Today we had our monthly meeting where we should discuss regular bullshit like "what technologies we are using, what we can change" and so on, stuff which no one really cares about.

The CEO was there. Then I rude-interrupted the "bla-bla" talk and stared speaking about our problems we had lately. Then three guys attacked my "approach" to them: "You are too aggressive and you have a fucked up attitude.". I answered "Yeah. I know. But I'm only human. And I am working on this part of my character".

Then the CEO and CTO did their share of moral/personal talks which relieved everyone. We all shared and admitted the hard moments we had during these past two months. The CEO instructed everyone to obey me strictly and I apologized for me being too pushy sometimes. Then the CTO went on and asked everyone "How are you feeling about the future?". Suprisingly, everyone said "I am sure things will go better."

We smiled, shook hands and negotiated a new team building in order to start fresh.

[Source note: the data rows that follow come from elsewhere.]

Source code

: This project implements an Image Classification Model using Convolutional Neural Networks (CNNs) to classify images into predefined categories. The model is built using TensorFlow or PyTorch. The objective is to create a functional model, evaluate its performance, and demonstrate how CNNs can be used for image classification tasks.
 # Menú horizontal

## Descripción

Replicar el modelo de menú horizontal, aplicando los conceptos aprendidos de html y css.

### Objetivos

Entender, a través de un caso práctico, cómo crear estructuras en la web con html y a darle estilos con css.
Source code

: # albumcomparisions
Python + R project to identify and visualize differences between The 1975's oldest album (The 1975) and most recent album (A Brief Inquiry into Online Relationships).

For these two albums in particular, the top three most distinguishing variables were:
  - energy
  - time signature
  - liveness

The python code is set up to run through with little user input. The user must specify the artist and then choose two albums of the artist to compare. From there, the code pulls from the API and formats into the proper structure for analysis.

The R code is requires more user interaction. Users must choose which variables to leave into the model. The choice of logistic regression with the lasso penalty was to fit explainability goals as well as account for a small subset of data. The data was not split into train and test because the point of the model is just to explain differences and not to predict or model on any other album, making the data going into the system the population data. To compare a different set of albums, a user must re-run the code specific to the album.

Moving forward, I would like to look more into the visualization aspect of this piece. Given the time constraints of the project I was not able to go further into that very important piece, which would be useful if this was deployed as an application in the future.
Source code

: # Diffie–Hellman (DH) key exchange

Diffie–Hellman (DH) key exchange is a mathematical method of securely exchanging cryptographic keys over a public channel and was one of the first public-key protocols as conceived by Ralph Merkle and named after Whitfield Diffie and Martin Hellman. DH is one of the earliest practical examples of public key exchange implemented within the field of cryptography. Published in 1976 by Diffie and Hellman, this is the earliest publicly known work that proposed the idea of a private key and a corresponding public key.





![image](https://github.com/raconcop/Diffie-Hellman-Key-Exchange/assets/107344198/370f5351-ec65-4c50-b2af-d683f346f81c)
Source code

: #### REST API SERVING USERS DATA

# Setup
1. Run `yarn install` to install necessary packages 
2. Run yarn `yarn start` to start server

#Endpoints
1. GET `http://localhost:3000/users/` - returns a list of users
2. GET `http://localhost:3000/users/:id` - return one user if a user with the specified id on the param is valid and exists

The conclusion I had for myself, as a Software Project Manager:

People issues are more important than PM style and glossary. Be yourself. I am that kind of human and my team is this kind of team. We are both attempting to bear with each other. Bad times come and go. Good project managers stay in the bad times. We are going to pull through it using all the "magic trix" of SCRUM and the various other funny sounding PM methodologies.

It was 18:00 and I think my job has been done.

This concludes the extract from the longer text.